Le premier moment consiste à désirer immerger le corps au sein d’un dispositif environnemental, scénique et interactif – multi et transmédiatique – dans lequel les sens – principalement la vue, l’ouïe, le toucher et la kinesthésie – sont sollicités et contrôlés. Ces dispositifs jouent sur l’illusion de téléporter le corps dans un environnement matriciel et fictionnel autre, dans lequel le sujet est en posture de réception somatique.
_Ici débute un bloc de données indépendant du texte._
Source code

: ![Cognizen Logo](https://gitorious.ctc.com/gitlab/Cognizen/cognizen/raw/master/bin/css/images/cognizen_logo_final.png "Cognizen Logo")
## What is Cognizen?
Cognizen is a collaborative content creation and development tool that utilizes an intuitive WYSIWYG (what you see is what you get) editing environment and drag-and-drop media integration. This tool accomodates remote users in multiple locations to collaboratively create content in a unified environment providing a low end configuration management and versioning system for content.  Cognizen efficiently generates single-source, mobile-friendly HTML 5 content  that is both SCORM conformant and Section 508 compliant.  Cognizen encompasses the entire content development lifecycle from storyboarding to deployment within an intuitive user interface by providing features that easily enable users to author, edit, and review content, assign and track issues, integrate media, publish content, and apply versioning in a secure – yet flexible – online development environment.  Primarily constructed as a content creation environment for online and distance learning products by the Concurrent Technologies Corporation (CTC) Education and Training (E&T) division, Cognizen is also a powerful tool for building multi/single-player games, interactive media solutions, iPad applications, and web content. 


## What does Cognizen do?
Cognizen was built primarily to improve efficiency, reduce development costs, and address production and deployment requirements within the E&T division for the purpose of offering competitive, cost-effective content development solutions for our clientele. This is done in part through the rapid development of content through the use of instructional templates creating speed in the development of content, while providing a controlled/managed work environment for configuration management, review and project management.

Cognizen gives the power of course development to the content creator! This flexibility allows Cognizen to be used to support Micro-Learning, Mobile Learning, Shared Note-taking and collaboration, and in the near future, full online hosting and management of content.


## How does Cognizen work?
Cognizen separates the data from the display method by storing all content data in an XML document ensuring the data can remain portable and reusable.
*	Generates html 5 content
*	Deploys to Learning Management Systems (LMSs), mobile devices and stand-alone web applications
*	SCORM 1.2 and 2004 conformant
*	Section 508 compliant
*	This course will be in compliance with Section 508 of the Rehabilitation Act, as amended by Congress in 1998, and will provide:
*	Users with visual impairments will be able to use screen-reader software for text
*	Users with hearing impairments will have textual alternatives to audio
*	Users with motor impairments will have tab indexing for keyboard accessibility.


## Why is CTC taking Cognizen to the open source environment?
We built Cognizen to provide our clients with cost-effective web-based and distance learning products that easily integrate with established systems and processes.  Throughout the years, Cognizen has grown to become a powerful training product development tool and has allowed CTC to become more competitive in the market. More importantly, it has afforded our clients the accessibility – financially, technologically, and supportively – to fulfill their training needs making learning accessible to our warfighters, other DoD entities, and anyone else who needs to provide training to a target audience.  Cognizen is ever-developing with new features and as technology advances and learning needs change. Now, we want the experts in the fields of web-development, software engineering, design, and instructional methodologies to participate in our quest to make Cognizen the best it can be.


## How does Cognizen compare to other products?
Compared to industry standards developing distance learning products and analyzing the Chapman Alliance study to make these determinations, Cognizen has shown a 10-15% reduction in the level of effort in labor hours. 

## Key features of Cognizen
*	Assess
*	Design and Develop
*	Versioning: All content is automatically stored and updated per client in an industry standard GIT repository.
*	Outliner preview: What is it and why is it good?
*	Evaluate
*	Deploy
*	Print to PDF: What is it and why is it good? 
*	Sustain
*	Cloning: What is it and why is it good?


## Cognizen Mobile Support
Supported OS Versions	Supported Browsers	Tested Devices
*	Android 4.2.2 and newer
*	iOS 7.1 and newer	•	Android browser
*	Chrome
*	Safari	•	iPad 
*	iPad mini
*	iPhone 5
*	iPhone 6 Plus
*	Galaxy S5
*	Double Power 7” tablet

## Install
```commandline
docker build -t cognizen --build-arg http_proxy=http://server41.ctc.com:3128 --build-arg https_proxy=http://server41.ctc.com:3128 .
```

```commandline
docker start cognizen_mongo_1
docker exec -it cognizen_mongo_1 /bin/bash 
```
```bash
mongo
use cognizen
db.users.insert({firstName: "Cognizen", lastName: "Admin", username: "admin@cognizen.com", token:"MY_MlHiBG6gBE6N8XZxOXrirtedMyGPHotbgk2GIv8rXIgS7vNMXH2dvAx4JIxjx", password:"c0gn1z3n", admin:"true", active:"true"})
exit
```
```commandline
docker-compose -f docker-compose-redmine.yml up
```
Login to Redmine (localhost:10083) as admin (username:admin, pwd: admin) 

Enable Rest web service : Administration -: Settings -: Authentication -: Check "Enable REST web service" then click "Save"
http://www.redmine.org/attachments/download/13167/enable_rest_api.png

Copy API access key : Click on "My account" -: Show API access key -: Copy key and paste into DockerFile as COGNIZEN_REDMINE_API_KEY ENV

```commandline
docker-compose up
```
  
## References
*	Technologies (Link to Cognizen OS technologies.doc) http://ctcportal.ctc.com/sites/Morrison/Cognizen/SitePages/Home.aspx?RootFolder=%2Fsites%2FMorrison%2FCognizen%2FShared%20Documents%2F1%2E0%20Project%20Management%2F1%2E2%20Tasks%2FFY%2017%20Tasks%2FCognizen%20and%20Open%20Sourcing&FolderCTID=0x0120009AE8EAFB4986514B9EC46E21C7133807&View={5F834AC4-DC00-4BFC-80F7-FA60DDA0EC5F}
Ici il y aurait une tentative de substituer un environnement par un autre, mais cette substitution peut être « totale » en transparence avec la réalité, ou « partielle », et jouer sur la confusion et le dépassement déjà consommé entre réel et virtuel afin de créer des réalités augmentées (RA) et/ou alternées (AR). Selon les dispositifs engagés et le type de sollicitation recherché, il apparait une grammaire (des interfaces, des procédés esthétiques…) de l’œuvre immersive mettre à jour, car c’est en partie grâce à elle que la fluidité d’une immersion à l’autre est rendue possible.

Le second moment est celui de désirer incarner, ou endosser, un autre corps que le sien, pour une communication inter et transcorporelle (B. Andrieu).
Arthur Rimbaud affirmait dans la Lettre à Georges Izambard que « Je est un autre ». À sa suite, nous complétons son affirmation par « Je est un autre corps que le sien ». Outre le fait que l’on pense à l’engagement intradiégétique (É. Souriau) du lecteur dans un roman, ou du processus d’identification/projection affectuel (E. Morin), il semble nécessaire de reconsidérer cet engagement à l’aune des productions cinématographiques et vidéoludiques qui usent abondamment de ce que l’on désigne par le point de vue subjectif (POV, Gonzo…). Ici on voit bien se dessiner une existence « avatarisée » où le sujet et ses représentations du corps se diffractent (W. Coussieu). Cette propension irait de pair avec une diversification et une spécialisation des interfaces visuelles (écrans et lunettes 3D, casque de vision stéréoscopique) et haptiques (retour de force, intégration d’algorithmes moteurs…), ainsi qu’un affinement de la sensibilité dans la restitution des sensations intracorporelles par des procédés cinématographiques, graphiques, sonores et haptiques. Tous ces éléments concourent à raffermir le principe de synesthésie, de correspondance entre les sens. À cela s’ajouterait le phénomène d’extra-sensorialité, en d’autres termes, l’acquis d’une ubiquité corporelle offrant l’opportunité, par exemple, de passer d’un corps à l’autre, jusqu’à, dans une certaine mesure, développer une pensée du corps décorporéisée et éclatée (Organes-sans-corps) de type zombie (P. Cassou-Noguès).

Ce principe d’immersion soulève un enjeu majeur dont on ne suspecte pas encore toute la portée pour accélérer le processus en cours des mutations anthropologiques (posthumanisme, singularité…) En effet, il doit être considéré comme le moteur des tentatives actuelles à vouloir augmenter le champ du « rayonnement », effectif ou potentiel, de l’être humain et participer à la transformation de son Umwelt selon la terminologie de J. V. Uexküll, grand inspirateur de M. Heidegger et G. Deleuze. Ce qui, en soit, nous prépare à la prédication (A. Berque) sensorielle du monde, ou pour le dire autrement, à créer de nouvelles affordances (J.J. Gibson), et mieux encore, à la formation d’énactions inédites (F. Varela).

Ainsi, il apparait que la trans-immersion concentre de nombreux enjeux. Et c’est en prenant à bras le corps tout l’éventail de sa diversité que nous tenterons de toucher à ces motivations sous-jacentes et profondes. Autrement dit au principe de formation (Bildung) de l’« être ensemble » selon le formisme sociologique élaboré par M. Maffesoli.

Tel est le défi que soulève la TRANS-IMMERSION.